Wednesday, December 26, 2012

Journals of null results and the goal of replication

Here is my response to the following question that +Gary Marcus forwarded me from one of his readers:
Is there a place in experimental science for a journal dedicated to publishing "failed" experiments? Or would publication in a failed-studies journal be so ignominious for the scientists involved as not to be worthwhile Does a "failed-studies" journal have any chance of success (no pun intended)?

Over the years, there have been a number of attempts to form "null results" journals. Currently, the field has The Journal In Support of the Null Hypothesis (there may well be others). As a rule, such journals are not terribly successful. They tend to become an outlet for studies that can't get published anywhere else. And, given that there are many reasons for failed replications, people generally don't devote much attention to them.

Journals like PLoS One have been doing a better job than many others in publishing direct replication attempts. They emphasize experimental accuracy over theoretical contributions, which fits the goal of a journal that publishes replication attempts whether or not they work. There also are websites now that compile replication attempts (psychfiledrawer.org). The main goal of that site is to make researchers aware of existing replication attempts.

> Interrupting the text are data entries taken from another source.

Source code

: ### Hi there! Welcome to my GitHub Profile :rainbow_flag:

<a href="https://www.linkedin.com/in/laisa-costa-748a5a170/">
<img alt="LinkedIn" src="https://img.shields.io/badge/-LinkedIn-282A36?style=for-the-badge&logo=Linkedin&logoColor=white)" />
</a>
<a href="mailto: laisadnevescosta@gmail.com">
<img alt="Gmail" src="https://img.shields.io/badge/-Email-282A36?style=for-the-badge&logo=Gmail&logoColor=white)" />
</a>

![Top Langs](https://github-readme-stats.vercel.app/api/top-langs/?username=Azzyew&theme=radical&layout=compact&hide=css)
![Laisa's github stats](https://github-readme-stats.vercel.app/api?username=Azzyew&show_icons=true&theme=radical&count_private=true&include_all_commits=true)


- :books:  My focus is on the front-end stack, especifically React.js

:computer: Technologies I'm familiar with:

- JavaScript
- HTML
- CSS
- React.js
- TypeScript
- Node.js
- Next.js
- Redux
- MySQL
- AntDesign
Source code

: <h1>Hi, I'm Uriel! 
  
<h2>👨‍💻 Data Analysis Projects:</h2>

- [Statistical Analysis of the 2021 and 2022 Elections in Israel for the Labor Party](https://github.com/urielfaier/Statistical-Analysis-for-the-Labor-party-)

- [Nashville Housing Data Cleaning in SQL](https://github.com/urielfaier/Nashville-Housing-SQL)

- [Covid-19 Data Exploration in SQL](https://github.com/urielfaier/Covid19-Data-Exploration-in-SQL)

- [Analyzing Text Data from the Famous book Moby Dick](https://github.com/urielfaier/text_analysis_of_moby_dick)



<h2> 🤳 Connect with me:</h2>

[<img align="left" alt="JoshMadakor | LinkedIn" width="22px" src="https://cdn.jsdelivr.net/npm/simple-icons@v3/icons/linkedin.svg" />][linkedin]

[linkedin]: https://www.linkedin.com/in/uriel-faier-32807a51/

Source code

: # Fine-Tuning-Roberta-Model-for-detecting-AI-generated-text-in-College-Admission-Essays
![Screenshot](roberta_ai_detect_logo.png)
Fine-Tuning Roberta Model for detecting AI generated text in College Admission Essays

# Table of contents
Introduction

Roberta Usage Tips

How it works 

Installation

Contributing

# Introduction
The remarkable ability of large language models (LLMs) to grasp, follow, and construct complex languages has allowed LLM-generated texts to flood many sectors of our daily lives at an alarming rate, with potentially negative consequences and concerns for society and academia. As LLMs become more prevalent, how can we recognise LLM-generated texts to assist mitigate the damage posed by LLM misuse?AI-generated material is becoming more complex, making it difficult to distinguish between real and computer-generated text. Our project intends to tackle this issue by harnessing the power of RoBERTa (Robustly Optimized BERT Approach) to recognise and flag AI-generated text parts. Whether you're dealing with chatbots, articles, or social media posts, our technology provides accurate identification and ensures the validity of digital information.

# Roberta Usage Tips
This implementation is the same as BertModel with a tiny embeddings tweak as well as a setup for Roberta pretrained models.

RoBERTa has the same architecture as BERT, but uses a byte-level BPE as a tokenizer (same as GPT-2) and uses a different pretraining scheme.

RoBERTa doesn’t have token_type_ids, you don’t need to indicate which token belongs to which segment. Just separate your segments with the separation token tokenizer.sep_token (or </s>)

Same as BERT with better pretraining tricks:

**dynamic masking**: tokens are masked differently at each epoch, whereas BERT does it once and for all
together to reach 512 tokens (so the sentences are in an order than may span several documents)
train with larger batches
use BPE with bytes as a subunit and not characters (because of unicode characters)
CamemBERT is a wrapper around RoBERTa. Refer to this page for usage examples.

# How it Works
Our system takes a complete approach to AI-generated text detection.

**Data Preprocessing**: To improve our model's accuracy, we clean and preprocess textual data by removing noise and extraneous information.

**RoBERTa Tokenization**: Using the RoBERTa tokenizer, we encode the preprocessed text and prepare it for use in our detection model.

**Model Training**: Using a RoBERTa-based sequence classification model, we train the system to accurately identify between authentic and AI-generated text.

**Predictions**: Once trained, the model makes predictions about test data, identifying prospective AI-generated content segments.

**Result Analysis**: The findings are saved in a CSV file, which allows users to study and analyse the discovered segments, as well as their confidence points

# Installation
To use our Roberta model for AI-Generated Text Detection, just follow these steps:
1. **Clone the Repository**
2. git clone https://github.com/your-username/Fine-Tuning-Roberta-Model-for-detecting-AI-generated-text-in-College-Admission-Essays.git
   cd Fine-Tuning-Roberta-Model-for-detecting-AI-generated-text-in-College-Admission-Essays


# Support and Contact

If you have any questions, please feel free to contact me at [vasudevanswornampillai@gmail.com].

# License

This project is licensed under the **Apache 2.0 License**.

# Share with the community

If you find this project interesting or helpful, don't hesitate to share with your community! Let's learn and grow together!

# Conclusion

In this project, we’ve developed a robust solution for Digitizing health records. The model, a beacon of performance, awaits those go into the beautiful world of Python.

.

For me, there's a bigger problem with null results journals and websites: They treat replications as an attempt to make a binary decision about the existence of an effect. The replication either succeeds or fails, and there's no intermediary state of the world. Yet, in my view, the goal of replication should be to provide a more accurate estimate of the true effect, not to decide whether a replication is a failure or success.

Few replication attempts should lead to a binary succeed/fail judgment. Some will show the original finding to be a true false positive with no actual effect, but most will just find at the original study overestimated the size of the effect (I say "most" because publication bias ensures that many reported effects overestimate the true effects). The goal of replication should be to achieve greater and greater confidence in the estimate of the actual effet. Only with repeated replication can we zero in on the actual estimate. The greater the size of the new study (e.g., more subjects tested), the better the estimate.

The initiatives I'm pushing behind the scenes (more on those soon) is to encourage multiple replications using identical protocols in order to achieve a better estimate of the true effect. One failure to replicate is no more informative than one positive effect -- both results could be false. With repeated replication, though, we get a sense of what the real effect actually is.